■ Prompt ■
Repeat each record exactly as written, and drop any images.

Exercise data START

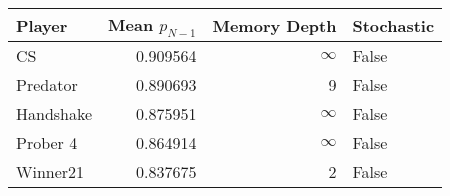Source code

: \begin{tabular}{lrrl}
\toprule
    Player &  Mean $p_{N-1}$ &  Memory Depth & Stochastic \\
\midrule
        CS &        0.909564 &            \(\infty\) &      False \\
  Predator &        0.890693 &             9 &      False \\
 Handshake &        0.875951 &            \(\infty\) &      False \\
  Prober 4 &        0.864914 &            \(\infty\) &      False \\
  Winner21 &        0.837675 &             2 &      False \\
\bottomrule
\end{tabular}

Exercise data END

■ Worked solution ■
Source code

: \begin{tabular}{lrrl}
\toprule
    Player &  Mean $p_{N-1}$ &  Memory Depth & Stochastic \\
\midrule
        CS &        0.909564 &            \(\infty\) &      False \\
  Predator &        0.890693 &             9 &      False \\
 Handshake &        0.875951 &            \(\infty\) &      False \\
  Prober 4 &        0.864914 &            \(\infty\) &      False \\
  Winner21 &        0.837675 &             2 &      False \\
\bottomrule
\end{tabular}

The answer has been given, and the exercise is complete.